Doesn’t it feel better on the outside? See, that now we can trace its shape?
Alex, I’m sure, would allow his words a meeting with open air exclusive of the tools of an easy going family with Malbec-stained teeth. He asks questions that perk our ears like a dog who’s heard the whoosh of an opening refrigerator. We want to sound intelligent around him: for what feels like the first time in so many months, we’re nervous for someone to like us. In hindsight, I recognize such earnestness as being partially the product of novelty. So often our companions have joined our litter years ago. With Alex, it’s as though we want to make sure that it’s still worth joining.
We want him to like us, and he easily does. He is full of appreciation and charm and cooking techniques. He prefers to use a meat cleaver to chop garlic and he still looks everyone straight in the eye while they talk, his hands manipulating food with ease. His interest doesn’t beg a blush, but rather wants you to stand next to him and say: “here! Look what I’ve done. Be proud of me!”
He is at the island counter now, stirring and rolling out fresh dough for homemade noodles, a dusting of white perched on the underside of his left arm. He uses slow careful strokes that reflect the way he carefully explores the curves and angles of the beings around him. He wants no ostentatious stretching, no false, forced bumps. He’d like for you, and his dough to fall, or be so lightly prodded, into the beauty of natural imperfections.
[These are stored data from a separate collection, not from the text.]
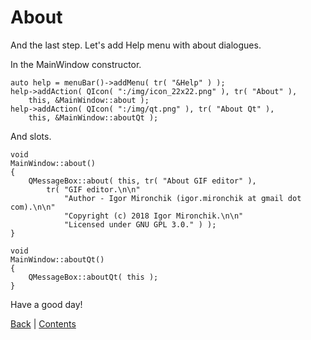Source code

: # About

And the last step. Let's add Help menu with about dialogues.

In the MainWindow constructor.

```
auto help = menuBar()->addMenu( tr( "&Help" ) );
help->addAction( QIcon( ":/img/icon_22x22.png" ), tr( "About" ),
	this, &MainWindow::about );
help->addAction( QIcon( ":/img/qt.png" ), tr( "About Qt" ),
	this, &MainWindow::aboutQt );
```

And slots.

```
void
MainWindow::about()
{
	QMessageBox::about( this, tr( "About GIF editor" ),
		tr( "GIF editor.\n\n"
			"Author - Igor Mironchik (igor.mironchik at gmail dot com).\n\n"
			"Copyright (c) 2018 Igor Mironchik.\n\n"
			"Licensed under GNU GPL 3.0." ) );
}

void
MainWindow::aboutQt()
{
	QMessageBox::aboutQt( this );
}
```

Have a good day!

[Back](crop.md) | [Contents](README.md)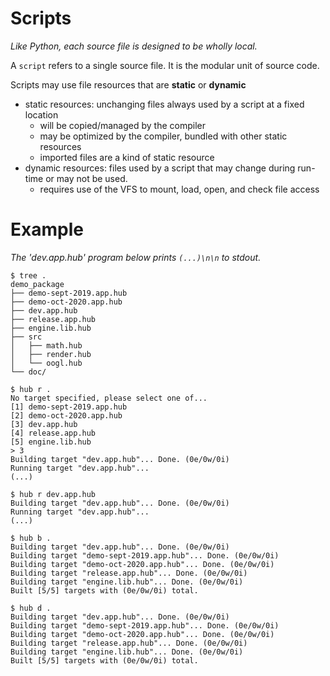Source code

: # Scripts

*Like Python, each source file is designed to be wholly local.*

A `script` refers to a single source file. It is the modular unit of source code. 

Scripts may use file resources that are **static** or **dynamic**
- static resources: unchanging files always used by a script at a fixed location
  - will be copied/managed by the compiler
  - may be optimized by the compiler, bundled with other static resources
  - imported files are a kind of static resource
- dynamic resources: files used by a script that may change during run-time or may not be used.
  - requires use of the VFS to mount, load, open, and check file access

# Example

*The 'dev.app.hub' program below prints `(...)\n\n` to stdout.*

```
$ tree .
demo_package
├── demo-sept-2019.app.hub
├── demo-oct-2020.app.hub
├── dev.app.hub
├── release.app.hub
├── engine.lib.hub
├── src
│   ├── math.hub
│   ├── render.hub
│   └── oogl.hub
└── doc/

$ hub r .
No target specified, please select one of...
[1] demo-sept-2019.app.hub
[2] demo-oct-2020.app.hub
[3] dev.app.hub
[4] release.app.hub
[5] engine.lib.hub
> 3
Building target "dev.app.hub"... Done. (0e/0w/0i)
Running target "dev.app.hub"...
(...)

$ hub r dev.app.hub
Building target "dev.app.hub"... Done. (0e/0w/0i)
Running target "dev.app.hub"...
(...)

$ hub b .
Building target "dev.app.hub"... Done. (0e/0w/0i)
Building target "demo-sept-2019.app.hub"... Done. (0e/0w/0i)
Building target "demo-oct-2020.app.hub"... Done. (0e/0w/0i)
Building target "release.app.hub"... Done. (0e/0w/0i)
Building target "engine.lib.hub"... Done. (0e/0w/0i)
Built [5/5] targets with (0e/0w/0i) total.

$ hub d .
Building target "dev.app.hub"... Done. (0e/0w/0i)
Building target "demo-sept-2019.app.hub"... Done. (0e/0w/0i)
Building target "demo-oct-2020.app.hub"... Done. (0e/0w/0i)
Building target "release.app.hub"... Done. (0e/0w/0i)
Building target "engine.lib.hub"... Done. (0e/0w/0i)
Built [5/5] targets with (0e/0w/0i) total.
```
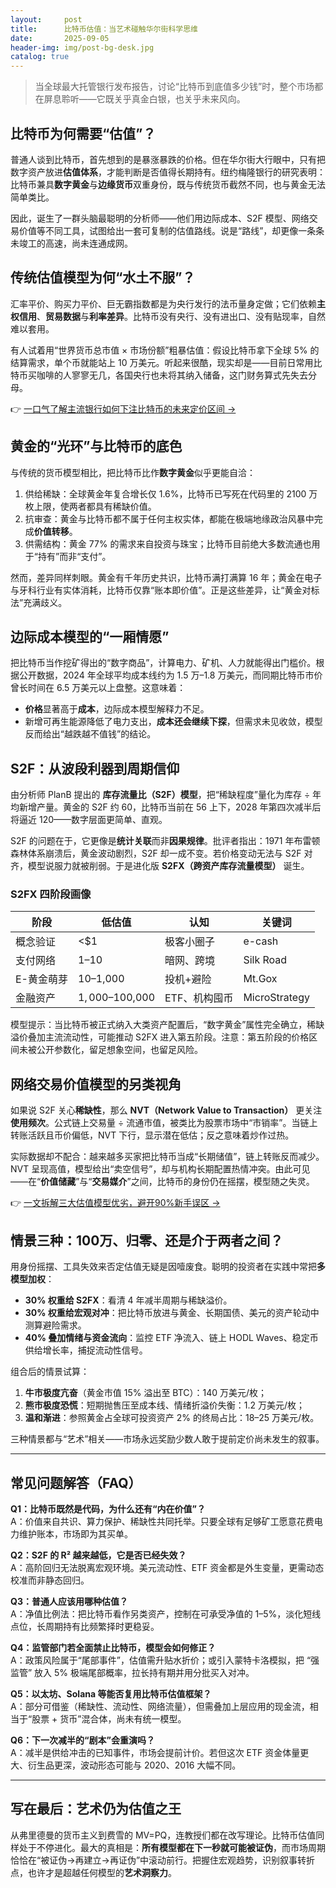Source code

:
 ```yaml
---
layout:     post
title:      比特币估值：当艺术碰触华尔街科学思维
date:       2025-09-05
header-img: img/post-bg-desk.jpg
catalog: true
---
```


> 当全球最大托管银行发布报告，讨论“比特币到底值多少钱”时，整个市场都在屏息聆听——它既关乎真金白银，也关乎未来风向。

## 比特币为何需要“估值”？

普通人谈到比特币，首先想到的是暴涨暴跌的价格。但在华尔街大行眼中，只有把数字资产放进**估值体系**，才能判断是否值得长期持有。纽约梅隆银行的研究表明：比特币兼具**数字黄金**与**边缘货币**双重身份，既与传统货币截然不同，也与黄金无法简单类比。

因此，诞生了一群头脑最聪明的分析师——他们用边际成本、S2F 模型、网络交易价值等不同工具，试图给出一套可复制的估值路线。说是“路线”，却更像一条条未竣工的高速，尚未连通成网。

## 传统估值模型为何“水土不服”？

汇率平价、购买力平价、巨无霸指数都是为央行发行的法币量身定做；它们依赖**主权信用**、**贸易数据**与**利率差异**。比特币没有央行、没有进出口、没有贴现率，自然难以套用。

有人试着用“世界货币总市值 × 市场份额”粗暴估值：假设比特币拿下全球 5% 的结算需求，单个币就能站上 10 万美元。听起来很酷，现实却是——目前日常用比特币买咖啡的人寥寥无几，各国央行也未将其纳入储备，这门财务算式先失去分母。

👉 [一口气了解主流银行如何下注比特币的未来定价区间 →](https://okxdog.com/)

## 黄金的“光环”与比特币的底色

与传统的货币模型相比，把比特币比作**数字黄金**似乎更能自洽：

1. 供给稀缺：全球黄金年复合增长仅 1.6%，比特币已写死在代码里的 2100 万枚上限，使两者都具有稀缺价值。
2. 抗审查：黄金与比特币都不属于任何主权实体，都能在极端地缘政治风暴中完成**价值转移**。
3. 供需结构：黄金 77% 的需求来自投资与珠宝；比特币目前绝大多数流通也用于“持有”而非“支付”。

然而，差异同样刺眼。黄金有千年历史共识，比特币满打满算 16 年；黄金在电子与牙科行业有实体消耗，比特币仅靠“账本即价值”。正是这些差异，让“黄金对标法”充满歧义。

## 边际成本模型的“一厢情愿”

把比特币当作挖矿得出的“数字商品”，计算电力、矿机、人力就能得出门槛价。根据公开数据，2024 年全球平均成本线约为 1.5 万–1.8 万美元，而同期比特币市价曾长时间在 6.5 万美元以上盘整。这意味着：

- **价格**显著高于**成本**，边际成本模型解释力不足。
- 新增可再生能源降低了电力支出，**成本还会继续下探**，但需求未见收敛，模型反而给出“越跌越不值钱”的结论。

## S2F：从波段利器到周期信仰

由分析师 PlanB 提出的 **库存流量比（S2F）模型**，把“稀缺程度”量化为库存 ÷ 年均新增产量。黄金的 S2F 约 60，比特币当前在 56 上下，2028 年第四次减半后将逼近 120——数字层面更简单、直观。

S2F 的问题在于，它更像是**统计关联**而非**因果规律**。批评者指出：1971 年布雷顿森林体系崩溃后，黄金波动剧烈，S2F 却一成不变。若价格变动无法与 S2F 对齐，模型说服力就被削弱。于是进化版 **S2FX（跨资产库存流量模型）** 诞生。

### S2FX 四阶段画像

| **阶段** | **低估值** | **认知** | **关键词** |
|---|---|---|---|
| 概念验证 | <$1 | 极客小圈子 | e-cash |
| 支付网络 | $1–$10 | 暗网、跨境 | Silk Road |
| E-黄金萌芽 | $10–$1,000 | 投机+避险 | Mt.Gox |
| 金融资产 | $1,000–$100,000 | ETF、机构囤币 | MicroStrategy |

模型提示：当比特币被正式纳入大类资产配置后，“数字黄金”属性完全确立，稀缺溢价叠加主流流动性，可能推动 S2FX 进入第五阶段。注意：第五阶段的价格区间未被公开参数化，留足想象空间，也留足风险。

## 网络交易价值模型的另类视角

如果说 S2F 关心**稀缺性**，那么 **NVT（Network Value to Transaction）** 更关注**使用频次**。公式链上交易量 ÷ 流通市值，被类比为股票市场中“市销率”。当链上转账活跃且币价偏低，NVT 下行，显示潜在低估；反之意味着炒作过热。

实际数据却不配合：越来越多买家把比特币当成“长期储值”，链上转账反而减少。NVT 呈现高值，模型给出“卖空信号”，却与机构长期配置热情冲突。由此可见——在“**价值储藏**”与“**交易媒介**”之间，比特币的身份仍在摇摆，模型随之失灵。

👉 [一文拆解三大估值模型优劣，避开90%新手误区 →](https://okxdog.com/)

## 情景三种：100万、归零、还是介于两者之间？

用身份摇摆、工具失效来否定估值无疑是因噎废食。聪明的投资者在实践中常把**多模型加权**：

- **30% 权重给 S2FX**：看清 4 年减半周期与稀缺溢价。
- **30% 权重给宏观对冲**：把比特币放进与黄金、长期国债、美元的资产轮动中测算避险需求。
- **40% 叠加情绪与资金流向**：监控 ETF 净流入、链上 HODL Waves、稳定币供给增长率，捕捉流动性信号。

组合后的情景试算：

1. **牛市极度亢奋**（黄金市值 15% 溢出至 BTC）：140 万美元/枚；
2. **熊市极度恐慌**：短期抛售压至成本线、情绪折溢价失衡：1.2 万美元/枚；
3. **温和渐进**：参照黄金占全球可投资资产 2% 的终局占比：18–25 万美元/枚。

三种情景都与“艺术”相关——市场永远奖励少数人敢于提前定价尚未发生的叙事。

---

## 常见问题解答（FAQ）

**Q1：比特币既然是代码，为什么还有“内在价值”？**  
A：价值来自共识、算力保护、稀缺性共同托举。只要全球有足够矿工愿意花费电力维护账本，市场即为其买单。

**Q2：S2F 的 R² 越来越低，它是否已经失效？**  
A：高阶回归无法脱离宏观环境。美元流动性、ETF 资金都是外生变量，更需动态校准而非静态回归。

**Q3：普通人应该用哪种估值？**  
A：净值比例法：把比特币看作另类资产，控制在可承受净值的 1–5%，淡化短线点位，长周期持有比频繁择时更稳妥。

**Q4：监管部门若全面禁止比特币，模型会如何修正？**  
A：政策风险属于“尾部事件”，估值需升贴水折价；或引入蒙特卡洛模拟，把 “强监管” 放入 5% 极端尾部概率，拉长持有期并用分批买入对冲。

**Q5：以太坊、Solana 等能否复用比特币估值框架？**  
A：部分可借鉴（稀缺性、流动性、网络流量），但需叠加上层应用的现金流，相当于“股票 + 货币”混合体，尚未有统一模型。

**Q6：下一次减半的“剧本”会重演吗？**  
A：减半是供给冲击的已知事件，市场会提前计价。若但这次 ETF 资金体量更大、衍生品更深，波动形态可能与 2020、2016 大幅不同。

---

## 写在最后：艺术仍为估值之王

从弗里德曼的货币主义到费雪的 MV=PQ，连教授们都在改写理论。比特币估值同样处于不停进化。最大的真相是：**所有模型都在下一秒就可能被证伪**，而市场周期恰恰在“被证伪→再建立→再证伪”中滚动前行。把握住宏观趋势，识别叙事转折点，也许才是超越任何模型的**艺术洞察力**。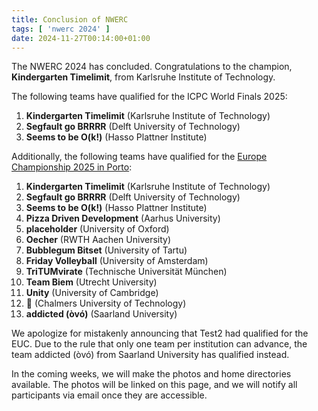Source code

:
 ```yaml
---
title: Conclusion of NWERC
tags: [ 'nwerc 2024' ]
date: 2024-11-27T00:14:00+01:00
---
```

The NWERC 2024 has concluded. Congratulations to the champion, **Kindergarten Timelimit**, from Karlsruhe Institute of Technology.

The following teams have qualified for the ICPC World Finals 2025:

1. **Kindergarten Timelimit** (Karlsruhe Institute of Technology)
2. **Segfault go BRRRR** (Delft University of Technology)
3. **Seems to be O(k!)** (Hasso Plattner Institute)

Additionally, the following teams have qualified for the [Europe Championship 2025 in Porto](https://euc.icpc.global):

1. **Kindergarten Timelimit** (Karlsruhe Institute of Technology)
2. **Segfault go BRRRR** (Delft University of Technology)
3. **Seems to be O(k!)** (Hasso Plattner Institute)
4. **Pizza Driven Development** (Aarhus University)
5. **placeholder** (University of Oxford)
6. **Oecher** (RWTH Aachen University)
7. **Bubblegum Bitset** (University of Tartu)
8. **Friday Volleyball** (University of Amsterdam)
9. **TriTUMvirate** (Technische Universität München)
10. **Team Biem** (Utrecht University)
11. **Unity** (University of Cambridge)
12. **🥶** (Chalmers University of Technology)
13. **addicted (òvó)** (Saarland University)

We apologize for mistakenly announcing that Test2 had qualified for the EUC. Due to the rule that only one team per institution can advance, the team addicted (òvó) from Saarland University has qualified instead.

In the coming weeks, we will make the photos and home directories available. The photos will be linked on this page, and we will notify all participants via email once they are accessible.

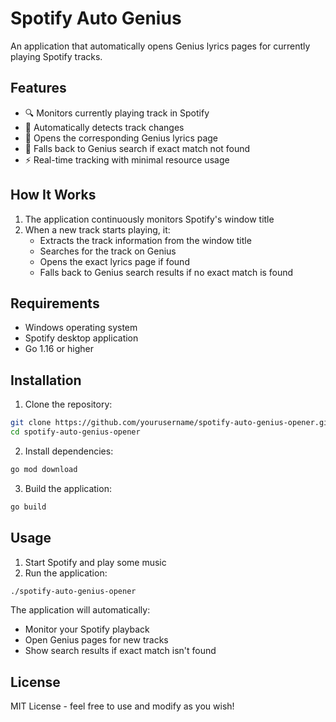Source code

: # Spotify Auto Genius

An application that automatically opens Genius lyrics pages for currently playing Spotify tracks.

## Features

- 🔍 Monitors currently playing track in Spotify
- 🎵 Automatically detects track changes
- 📖 Opens the corresponding Genius lyrics page
- 🔄 Falls back to Genius search if exact match not found
- ⚡ Real-time tracking with minimal resource usage

## How It Works

1. The application continuously monitors Spotify's window title
2. When a new track starts playing, it:
   - Extracts the track information from the window title
   - Searches for the track on Genius
   - Opens the exact lyrics page if found
   - Falls back to Genius search results if no exact match is found

## Requirements

- Windows operating system
- Spotify desktop application
- Go 1.16 or higher

## Installation

1. Clone the repository:
```bash
git clone https://github.com/yourusername/spotify-auto-genius-opener.git
cd spotify-auto-genius-opener
```

2. Install dependencies:
```bash
go mod download
```

3. Build the application:
```bash
go build
```

## Usage

1. Start Spotify and play some music
2. Run the application:
```bash
./spotify-auto-genius-opener
```

The application will automatically:
- Monitor your Spotify playback
- Open Genius pages for new tracks
- Show search results if exact match isn't found

## License

MIT License - feel free to use and modify as you wish!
He lifts and presses the old wooden pin of our grandmother’s with such care that I’m moved by how fatherly he treats eggs and flour.
As that tartness of tomatoes peaks into its final simmer, and we walk around the round table carrying multicolored plates and clinking water glasses, we have all become more quiet than usual. Perhaps he has calmed us, though it seems we are all making plans: writing everything down and buying tents and calling aunts on the phone and pointing to the drawer where our father keeps his maps. We are breathing and feeling our stomachs expand with cooling September air, but we are expecting our next breath. We are living in every kind of moment. We should.
And then the food is ready, so then we sit down around a table and thank the earth. And then, we feast.